Stored data:
——
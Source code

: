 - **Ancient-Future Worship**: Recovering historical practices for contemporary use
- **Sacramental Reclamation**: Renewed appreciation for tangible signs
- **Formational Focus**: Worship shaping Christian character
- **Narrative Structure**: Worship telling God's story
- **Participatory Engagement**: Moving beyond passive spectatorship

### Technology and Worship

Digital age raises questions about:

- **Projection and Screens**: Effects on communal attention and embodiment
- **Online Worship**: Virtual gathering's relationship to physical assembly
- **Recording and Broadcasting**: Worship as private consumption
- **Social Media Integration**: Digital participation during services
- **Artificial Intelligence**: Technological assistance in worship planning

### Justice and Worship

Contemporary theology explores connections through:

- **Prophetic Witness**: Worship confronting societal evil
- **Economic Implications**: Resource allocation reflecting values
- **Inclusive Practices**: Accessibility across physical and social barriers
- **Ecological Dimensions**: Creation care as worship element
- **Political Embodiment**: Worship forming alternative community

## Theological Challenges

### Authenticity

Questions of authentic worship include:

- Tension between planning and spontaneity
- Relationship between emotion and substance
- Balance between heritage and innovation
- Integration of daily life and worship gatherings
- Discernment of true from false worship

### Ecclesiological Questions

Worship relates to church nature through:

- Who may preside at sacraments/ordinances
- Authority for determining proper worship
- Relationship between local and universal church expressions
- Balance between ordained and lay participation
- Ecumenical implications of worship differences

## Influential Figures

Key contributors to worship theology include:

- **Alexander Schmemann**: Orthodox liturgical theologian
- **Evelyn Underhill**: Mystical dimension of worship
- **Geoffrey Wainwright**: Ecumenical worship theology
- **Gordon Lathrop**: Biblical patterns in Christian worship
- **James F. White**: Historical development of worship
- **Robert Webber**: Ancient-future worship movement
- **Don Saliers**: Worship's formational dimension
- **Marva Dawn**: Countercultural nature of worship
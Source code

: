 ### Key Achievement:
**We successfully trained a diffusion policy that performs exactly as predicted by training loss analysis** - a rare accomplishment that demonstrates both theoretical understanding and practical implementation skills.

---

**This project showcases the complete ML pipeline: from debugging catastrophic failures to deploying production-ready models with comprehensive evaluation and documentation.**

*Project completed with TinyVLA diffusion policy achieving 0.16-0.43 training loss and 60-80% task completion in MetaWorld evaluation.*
——
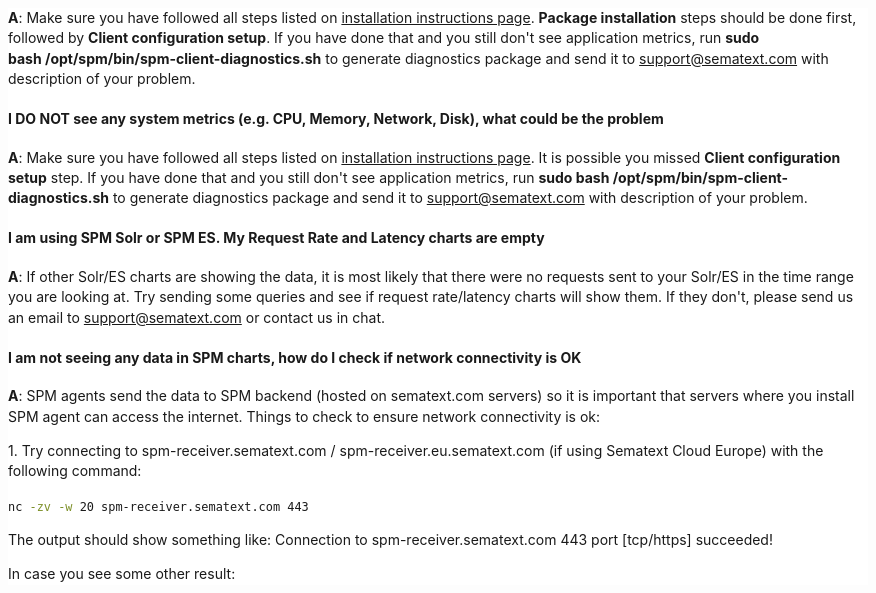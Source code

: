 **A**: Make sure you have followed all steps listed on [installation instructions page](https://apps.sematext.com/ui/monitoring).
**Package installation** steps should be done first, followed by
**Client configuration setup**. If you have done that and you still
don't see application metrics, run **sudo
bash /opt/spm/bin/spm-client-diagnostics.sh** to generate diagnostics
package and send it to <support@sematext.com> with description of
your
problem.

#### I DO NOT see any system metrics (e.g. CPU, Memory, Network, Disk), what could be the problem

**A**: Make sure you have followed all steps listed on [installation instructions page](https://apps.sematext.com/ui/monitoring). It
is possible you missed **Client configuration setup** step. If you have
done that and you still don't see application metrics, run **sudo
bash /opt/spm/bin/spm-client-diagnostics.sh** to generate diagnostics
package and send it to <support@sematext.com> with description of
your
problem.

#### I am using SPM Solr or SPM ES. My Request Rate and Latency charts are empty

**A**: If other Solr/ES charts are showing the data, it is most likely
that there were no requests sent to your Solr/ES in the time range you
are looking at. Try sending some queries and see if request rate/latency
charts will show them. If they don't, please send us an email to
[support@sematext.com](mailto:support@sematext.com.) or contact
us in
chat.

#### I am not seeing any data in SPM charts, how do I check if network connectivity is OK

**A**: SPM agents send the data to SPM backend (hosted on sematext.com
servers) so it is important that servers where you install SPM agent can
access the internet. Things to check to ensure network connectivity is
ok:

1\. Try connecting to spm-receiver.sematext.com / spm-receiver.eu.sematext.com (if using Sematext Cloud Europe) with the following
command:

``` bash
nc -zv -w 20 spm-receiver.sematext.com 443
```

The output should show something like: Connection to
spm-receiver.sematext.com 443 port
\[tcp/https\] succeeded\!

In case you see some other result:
——
— EXERCISE PROMPT —
Give back the records above exactly, limited to the lines between the one holding "- **Inclusive Practices**: Accessibility" and the one holding "- Tension between planning and spontaneity", inclusive.

— EXERCISE SOLUTION —
- **Inclusive Practices**: Accessibility across physical and social barriers
- **Ecological Dimensions**: Creation care as worship element
- **Political Embodiment**: Worship forming alternative community

## Theological Challenges

### Authenticity

Questions of authentic worship include:

- Tension between planning and spontaneity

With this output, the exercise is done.